◆ Work instruction ◆
Could each entry below be printed again exactly as given?

(Records contained in a dataset)
■ ■ ■ ■ ■ ■ ■

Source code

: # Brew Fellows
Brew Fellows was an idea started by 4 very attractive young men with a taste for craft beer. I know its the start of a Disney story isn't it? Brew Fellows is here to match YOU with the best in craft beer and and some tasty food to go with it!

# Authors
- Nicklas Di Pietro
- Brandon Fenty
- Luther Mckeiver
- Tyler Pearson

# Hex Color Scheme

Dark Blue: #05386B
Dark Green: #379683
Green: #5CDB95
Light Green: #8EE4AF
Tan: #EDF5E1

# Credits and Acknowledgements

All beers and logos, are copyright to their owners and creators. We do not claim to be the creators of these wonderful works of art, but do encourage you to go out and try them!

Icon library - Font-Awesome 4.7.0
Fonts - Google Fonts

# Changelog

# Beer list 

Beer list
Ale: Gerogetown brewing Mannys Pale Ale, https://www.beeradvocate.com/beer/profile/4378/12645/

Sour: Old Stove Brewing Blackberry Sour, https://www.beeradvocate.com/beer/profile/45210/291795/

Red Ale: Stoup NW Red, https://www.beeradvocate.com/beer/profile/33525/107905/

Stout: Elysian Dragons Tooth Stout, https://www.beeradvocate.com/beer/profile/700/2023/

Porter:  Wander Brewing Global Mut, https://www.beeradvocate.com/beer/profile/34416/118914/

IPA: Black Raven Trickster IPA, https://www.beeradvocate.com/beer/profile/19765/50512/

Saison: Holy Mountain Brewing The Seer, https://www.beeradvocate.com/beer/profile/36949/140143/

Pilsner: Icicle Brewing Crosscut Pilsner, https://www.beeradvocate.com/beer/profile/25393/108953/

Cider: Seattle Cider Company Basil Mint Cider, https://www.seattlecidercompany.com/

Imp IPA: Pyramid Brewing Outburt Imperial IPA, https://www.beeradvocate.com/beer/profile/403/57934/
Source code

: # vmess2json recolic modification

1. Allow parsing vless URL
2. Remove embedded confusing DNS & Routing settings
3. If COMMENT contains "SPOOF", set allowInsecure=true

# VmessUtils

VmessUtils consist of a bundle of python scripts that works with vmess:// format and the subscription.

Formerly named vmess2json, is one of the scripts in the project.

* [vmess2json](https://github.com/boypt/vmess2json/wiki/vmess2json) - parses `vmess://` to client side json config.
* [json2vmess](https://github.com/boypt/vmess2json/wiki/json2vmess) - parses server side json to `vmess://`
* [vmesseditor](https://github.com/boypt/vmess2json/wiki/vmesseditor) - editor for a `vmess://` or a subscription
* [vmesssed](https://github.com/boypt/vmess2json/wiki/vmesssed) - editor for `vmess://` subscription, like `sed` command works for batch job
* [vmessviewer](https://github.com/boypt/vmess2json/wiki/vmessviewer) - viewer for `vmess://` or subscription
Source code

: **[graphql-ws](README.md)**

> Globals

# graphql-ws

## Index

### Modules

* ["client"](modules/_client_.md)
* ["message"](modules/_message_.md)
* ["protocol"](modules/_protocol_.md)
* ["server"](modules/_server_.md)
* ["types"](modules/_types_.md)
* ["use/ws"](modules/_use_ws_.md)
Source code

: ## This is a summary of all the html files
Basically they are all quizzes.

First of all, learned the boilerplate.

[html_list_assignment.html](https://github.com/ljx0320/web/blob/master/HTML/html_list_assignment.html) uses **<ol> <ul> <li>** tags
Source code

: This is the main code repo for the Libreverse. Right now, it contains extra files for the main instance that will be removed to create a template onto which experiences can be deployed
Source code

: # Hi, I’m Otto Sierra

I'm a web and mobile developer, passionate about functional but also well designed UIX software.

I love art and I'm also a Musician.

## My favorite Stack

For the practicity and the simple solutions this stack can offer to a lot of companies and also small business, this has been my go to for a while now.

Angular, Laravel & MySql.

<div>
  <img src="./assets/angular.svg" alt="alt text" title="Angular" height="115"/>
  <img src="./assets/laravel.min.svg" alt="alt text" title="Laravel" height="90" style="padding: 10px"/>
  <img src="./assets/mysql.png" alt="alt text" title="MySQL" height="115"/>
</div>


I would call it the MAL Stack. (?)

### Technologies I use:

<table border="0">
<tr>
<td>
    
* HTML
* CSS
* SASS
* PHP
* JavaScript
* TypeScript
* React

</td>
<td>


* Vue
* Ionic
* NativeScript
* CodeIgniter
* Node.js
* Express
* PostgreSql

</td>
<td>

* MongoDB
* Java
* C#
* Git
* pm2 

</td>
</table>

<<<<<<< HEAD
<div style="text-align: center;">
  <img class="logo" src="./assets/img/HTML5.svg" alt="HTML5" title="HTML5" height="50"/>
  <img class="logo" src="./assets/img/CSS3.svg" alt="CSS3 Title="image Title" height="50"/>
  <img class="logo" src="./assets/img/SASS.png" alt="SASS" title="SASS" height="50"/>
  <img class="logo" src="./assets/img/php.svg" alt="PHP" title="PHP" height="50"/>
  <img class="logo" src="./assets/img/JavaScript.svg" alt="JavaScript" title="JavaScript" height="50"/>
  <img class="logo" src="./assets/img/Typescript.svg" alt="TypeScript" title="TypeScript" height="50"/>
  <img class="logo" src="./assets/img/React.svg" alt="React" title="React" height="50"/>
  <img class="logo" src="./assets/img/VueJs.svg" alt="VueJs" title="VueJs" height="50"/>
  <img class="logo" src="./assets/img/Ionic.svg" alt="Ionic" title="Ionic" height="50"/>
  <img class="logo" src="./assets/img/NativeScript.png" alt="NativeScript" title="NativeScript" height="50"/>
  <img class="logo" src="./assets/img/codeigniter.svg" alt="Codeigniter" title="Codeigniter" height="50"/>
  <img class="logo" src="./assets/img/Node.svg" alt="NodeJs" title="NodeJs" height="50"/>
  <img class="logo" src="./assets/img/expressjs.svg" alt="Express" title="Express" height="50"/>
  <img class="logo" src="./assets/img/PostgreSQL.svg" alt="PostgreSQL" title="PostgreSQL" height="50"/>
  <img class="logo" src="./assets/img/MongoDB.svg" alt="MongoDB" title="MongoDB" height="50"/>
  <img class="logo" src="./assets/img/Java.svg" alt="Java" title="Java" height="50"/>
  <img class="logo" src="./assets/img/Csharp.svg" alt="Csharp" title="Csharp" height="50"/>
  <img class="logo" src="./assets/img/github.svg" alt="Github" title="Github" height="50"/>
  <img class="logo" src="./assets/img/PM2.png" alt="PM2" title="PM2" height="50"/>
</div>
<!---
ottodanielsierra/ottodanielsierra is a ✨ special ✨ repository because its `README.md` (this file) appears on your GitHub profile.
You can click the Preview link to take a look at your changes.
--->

■ ■ ■ ■ ■ ■ ■

◆ Output ◆
Source code

: # Brew Fellows
Brew Fellows was an idea started by 4 very attractive young men with a taste for craft beer. I know its the start of a Disney story isn't it? Brew Fellows is here to match YOU with the best in craft beer and and some tasty food to go with it!

# Authors
- Nicklas Di Pietro
- Brandon Fenty
- Luther Mckeiver
- Tyler Pearson

# Hex Color Scheme

Dark Blue: #05386B
Dark Green: #379683
Green: #5CDB95
Light Green: #8EE4AF
Tan: #EDF5E1

# Credits and Acknowledgements

All beers and logos, are copyright to their owners and creators. We do not claim to be the creators of these wonderful works of art, but do encourage you to go out and try them!

Icon library - Font-Awesome 4.7.0
Fonts - Google Fonts

# Changelog

# Beer list 

Beer list
Ale: Gerogetown brewing Mannys Pale Ale, https://www.beeradvocate.com/beer/profile/4378/12645/

Sour: Old Stove Brewing Blackberry Sour, https://www.beeradvocate.com/beer/profile/45210/291795/

Red Ale: Stoup NW Red, https://www.beeradvocate.com/beer/profile/33525/107905/

Stout: Elysian Dragons Tooth Stout, https://www.beeradvocate.com/beer/profile/700/2023/

Porter:  Wander Brewing Global Mut, https://www.beeradvocate.com/beer/profile/34416/118914/

IPA: Black Raven Trickster IPA, https://www.beeradvocate.com/beer/profile/19765/50512/

Saison: Holy Mountain Brewing The Seer, https://www.beeradvocate.com/beer/profile/36949/140143/

Pilsner: Icicle Brewing Crosscut Pilsner, https://www.beeradvocate.com/beer/profile/25393/108953/

Cider: Seattle Cider Company Basil Mint Cider, https://www.seattlecidercompany.com/

Imp IPA: Pyramid Brewing Outburt Imperial IPA, https://www.beeradvocate.com/beer/profile/403/57934/
Source code

: # vmess2json recolic modification

1. Allow parsing vless URL
2. Remove embedded confusing DNS & Routing settings
3. If COMMENT contains "SPOOF", set allowInsecure=true

# VmessUtils

VmessUtils consist of a bundle of python scripts that works with vmess:// format and the subscription.

Formerly named vmess2json, is one of the scripts in the project.

* [vmess2json](https://github.com/boypt/vmess2json/wiki/vmess2json) - parses `vmess://` to client side json config.
* [json2vmess](https://github.com/boypt/vmess2json/wiki/json2vmess) - parses server side json to `vmess://`
* [vmesseditor](https://github.com/boypt/vmess2json/wiki/vmesseditor) - editor for a `vmess://` or a subscription
* [vmesssed](https://github.com/boypt/vmess2json/wiki/vmesssed) - editor for `vmess://` subscription, like `sed` command works for batch job
* [vmessviewer](https://github.com/boypt/vmess2json/wiki/vmessviewer) - viewer for `vmess://` or subscription
Source code

: **[graphql-ws](README.md)**

> Globals

# graphql-ws

## Index

### Modules

* ["client"](modules/_client_.md)
* ["message"](modules/_message_.md)
* ["protocol"](modules/_protocol_.md)
* ["server"](modules/_server_.md)
* ["types"](modules/_types_.md)
* ["use/ws"](modules/_use_ws_.md)
Source code

: ## This is a summary of all the html files
Basically they are all quizzes.

First of all, learned the boilerplate.

[html_list_assignment.html](https://github.com/ljx0320/web/blob/master/HTML/html_list_assignment.html) uses **<ol> <ul> <li>** tags
Source code

: This is the main code repo for the Libreverse. Right now, it contains extra files for the main instance that will be removed to create a template onto which experiences can be deployed
Source code

: # Hi, I’m Otto Sierra

I'm a web and mobile developer, passionate about functional but also well designed UIX software.

I love art and I'm also a Musician.

## My favorite Stack

For the practicity and the simple solutions this stack can offer to a lot of companies and also small business, this has been my go to for a while now.

Angular, Laravel & MySql.

<div>
  <img src="./assets/angular.svg" alt="alt text" title="Angular" height="115"/>
  <img src="./assets/laravel.min.svg" alt="alt text" title="Laravel" height="90" style="padding: 10px"/>
  <img src="./assets/mysql.png" alt="alt text" title="MySQL" height="115"/>
</div>


I would call it the MAL Stack. (?)

### Technologies I use:

<table border="0">
<tr>
<td>
    
* HTML
* CSS
* SASS
* PHP
* JavaScript
* TypeScript
* React

</td>
<td>


* Vue
* Ionic
* NativeScript
* CodeIgniter
* Node.js
* Express
* PostgreSql

</td>
<td>

* MongoDB
* Java
* C#
* Git
* pm2 

</td>
</table>

<<<<<<< HEAD
<div style="text-align: center;">
  <img class="logo" src="./assets/img/HTML5.svg" alt="HTML5" title="HTML5" height="50"/>
  <img class="logo" src="./assets/img/CSS3.svg" alt="CSS3 Title="image Title" height="50"/>
  <img class="logo" src="./assets/img/SASS.png" alt="SASS" title="SASS" height="50"/>
  <img class="logo" src="./assets/img/php.svg" alt="PHP" title="PHP" height="50"/>
  <img class="logo" src="./assets/img/JavaScript.svg" alt="JavaScript" title="JavaScript" height="50"/>
  <img class="logo" src="./assets/img/Typescript.svg" alt="TypeScript" title="TypeScript" height="50"/>
  <img class="logo" src="./assets/img/React.svg" alt="React" title="React" height="50"/>
  <img class="logo" src="./assets/img/VueJs.svg" alt="VueJs" title="VueJs" height="50"/>
  <img class="logo" src="./assets/img/Ionic.svg" alt="Ionic" title="Ionic" height="50"/>
  <img class="logo" src="./assets/img/NativeScript.png" alt="NativeScript" title="NativeScript" height="50"/>
  <img class="logo" src="./assets/img/codeigniter.svg" alt="Codeigniter" title="Codeigniter" height="50"/>
  <img class="logo" src="./assets/img/Node.svg" alt="NodeJs" title="NodeJs" height="50"/>
  <img class="logo" src="./assets/img/expressjs.svg" alt="Express" title="Express" height="50"/>
  <img class="logo" src="./assets/img/PostgreSQL.svg" alt="PostgreSQL" title="PostgreSQL" height="50"/>
  <img class="logo" src="./assets/img/MongoDB.svg" alt="MongoDB" title="MongoDB" height="50"/>
  <img class="logo" src="./assets/img/Java.svg" alt="Java" title="Java" height="50"/>
  <img class="logo" src="./assets/img/Csharp.svg" alt="Csharp" title="Csharp" height="50"/>
  <img class="logo" src="./assets/img/github.svg" alt="Github" title="Github" height="50"/>
  <img class="logo" src="./assets/img/PM2.png" alt="PM2" title="PM2" height="50"/>
</div>
<!---
ottodanielsierra/ottodanielsierra is a ✨ special ✨ repository because its `README.md` (this file) appears on your GitHub profile.
You can click the Preview link to take a look at your changes.
--->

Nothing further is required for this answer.